Sept 21 Jim Flaherty

Parliament is back this week, and its focus this fall will be on what to do about the economy. The first order of business should be reducing unemployment, but the Conservatives are more interested in reducing the deficit.

Want to reduce the government deficit? Raise business investment? Improve the standard of living? Moving to full employment — a job for everyone who wants one — is the way to go. Putting more Canadians back to work will ensure the economy improves.

Instead, the government is bent on ending the economic stimulus program it enacted two years ago after the NDP and Liberals briefly formed a coalition (supported by the Bloc), and threatened to defeat the government.

The prime minister says the Canadian economy is recovering, the downturn was milder here than elsewhere thanks to the soundness of our banking sector, so now the government is planning to reduce the deficit.

According to Finance Minister Jim Flaherty, Canada has just recorded a record federal budget deficit of over $50 billion. But economists measure deficits as a percentage of total economic activity (Gross Domestic Product or GDP), not in absolute dollars. By that measure Canada is nowhere near the record levels reached during World War II. Currently, Canada has the lowest deficit to GDP ratio in the G7. Could Flaherty be trying to scare Canadians so as to prepare voters for spending cuts?

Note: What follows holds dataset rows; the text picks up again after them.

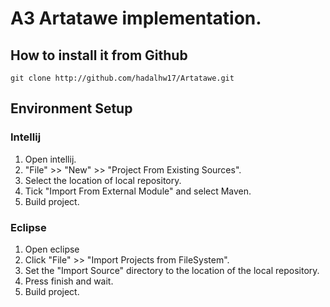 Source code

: # A3 Artatawe implementation.

## How to install it from Github
```
git clone http://github.com/hadalhw17/Artatawe.git
```
## Environment Setup

### Intellij

1. Open intellij.
2. "File" >> "New" >> "Project From Existing Sources".
3. Select the location of local repository.
4. Tick "Import From External Module" and select Maven.
6. Build project.

### Eclipse

1. Open eclipse
2. Click "File" >> "Import Projects from FileSystem".
3. Set the "Import Source" directory to the location of the local repository.
4. Press finish and wait.
5. Build project.
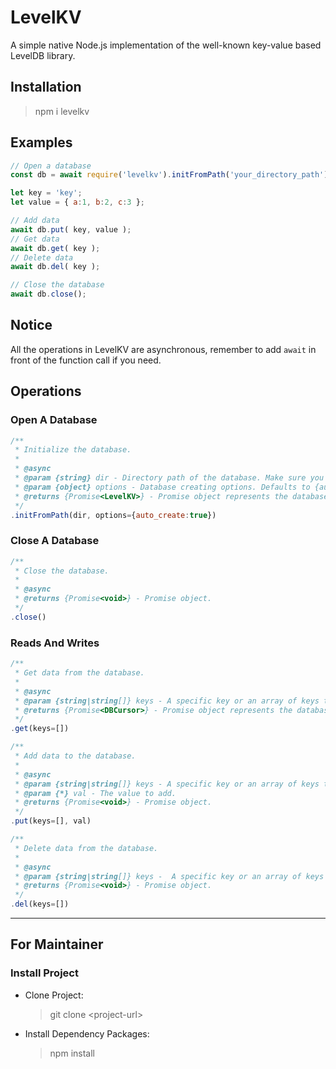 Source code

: # LevelKV #
A simple native Node.js implementation of the well-known key-value based LevelDB library.



## Installation ##
> npm  i levelkv



## Examples ##
```javascript
// Open a database
const db = await require('levelkv').initFromPath('your_directory_path');

let key = 'key';
let value = { a:1, b:2, c:3 };

// Add data
await db.put( key, value );
// Get data
await db.get( key );
// Delete data
await db.del( key );

// Close the database
await db.close();
```



## Notice ##
All the operations in LevelKV are asynchronous, remember to add `await` in front of the function call if you need.



## Operations ##
### Open A Database ###
```javascript
/**
 * Initialize the database.
 *
 * @async
 * @param {string} dir - Directory path of the database. Make sure you have created or it will fail if the directory does not exist.
 * @param {object} options - Database creating options. Defaults to {auto_create:true}, which means create a new database automatically if not exist.
 * @returns {Promise<LevelKV>} - Promise object represents the database itself.
 */
.initFromPath(dir, options={auto_create:true})
```

### Close A Database ###
```javascript
/**
 * Close the database.
 *
 * @async
 * @returns {Promise<void>} - Promise object.
 */
.close()
```

### Reads And Writes  ###
```javascript
/**
 * Get data from the database.
 *
 * @async
 * @param {string|string[]} keys - A specific key or an array of keys to retrieve, if not given it will retrieve all data from the database.
 * @returns {Promise<DBCursor>} - Promise object represents the database cursor of the retrieved data.
 */
.get(keys=[])
```
```javascript
/**
 * Add data to the database.
 *
 * @async
 * @param {string|string[]} keys - A specific key or an array of keys to add.
 * @param {*} val - The value to add.
 * @returns {Promise<void>} - Promise object.
 */
.put(keys=[], val)
```
```javascript
/**
 * Delete data from the database.
 *
 * @async
 * @param {string|string[]} keys -  A specific key or an array of keys to delete.
 * @returns {Promise<void>} - Promise object.
 */
.del(keys=[])
```



---
## For Maintainer ##
### Install Project ###
* Clone Project:
    > git clone \<project-url\>
* Install Dependency Packages:
    > npm install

Going ahead, the high level of family debt is going to constrain consumer spending. The poor condition of the U.S. economy will restrict exports. Weak or no growth in Canada limits the willingness of business to invest.

That leaves government spending as the only source of new jobs.

Canada’s stimulus program amounted to public works projects, and a limited extension of E.I. benefits that is slated to end. So much of the infrastructure money was spent in Conservative ridings it looks suspiciously like a re-elect a Conservative program.

Canada has had government deficits, but this does not mean the Conservatives adopted a Keynesian employment policy. Deficits increased because the recession caused tax revenues to fall. Also, some government spending such as for unemployment benefits goes up when the economy goes down.

An authentic Keynesian fiscal program would aim at bringing the economy up its full capacity to produce jobs. Today, such a policy cannot be enacted by the federal government acting alone. As Mel Hurtig pointed out recently Ottawa now only spends just over one dollar for every two dollars spend by other levels of government. So, the co-ordinated spending power of the provinces, municipalities, and federal authorities would be needed to make it work. Historically, government policies have produced full employment only during World War II.

The trick is to spend money so that the benefits will fall within Canada. That requires foresight, planning, and some serious choices. Sole sourced fighter contracts worth $9 billion to the U.S.-based suppliers do not qualify. Environmentally friendly scientific, cultural and recreational projects do create long-term employment. We need a plan to make them happen.

Massive spending on the Alberta tar sands, in order to export raw bitumen to the U.S. is not a jobs-based economic strategy. Exploitation of shale gas creates huge environmental problems but plans are afoot for massive development efforts in B.C., Alberta, and now Quebec.

The entire fossil fuel energy sector needs to be re-thought, and recast in the light of what Canadians require. Currently, foreign-owned controlling shareholders are making the important decisions about the use of Canadian natural resources. Canadians will pay for ever.

For Conservatives, the issue of supreme importance is when to engineer an election. While waiting for the writ to drop, the opposition parties should leave plenty of space to talk about matters of substance. What they have to say in the next months about creating jobs, energy, and protecting the environment will help voters make up their minds about what to do what the election occurs.

Duncan Cameron writes weekly on politics and is president of rabble.ca.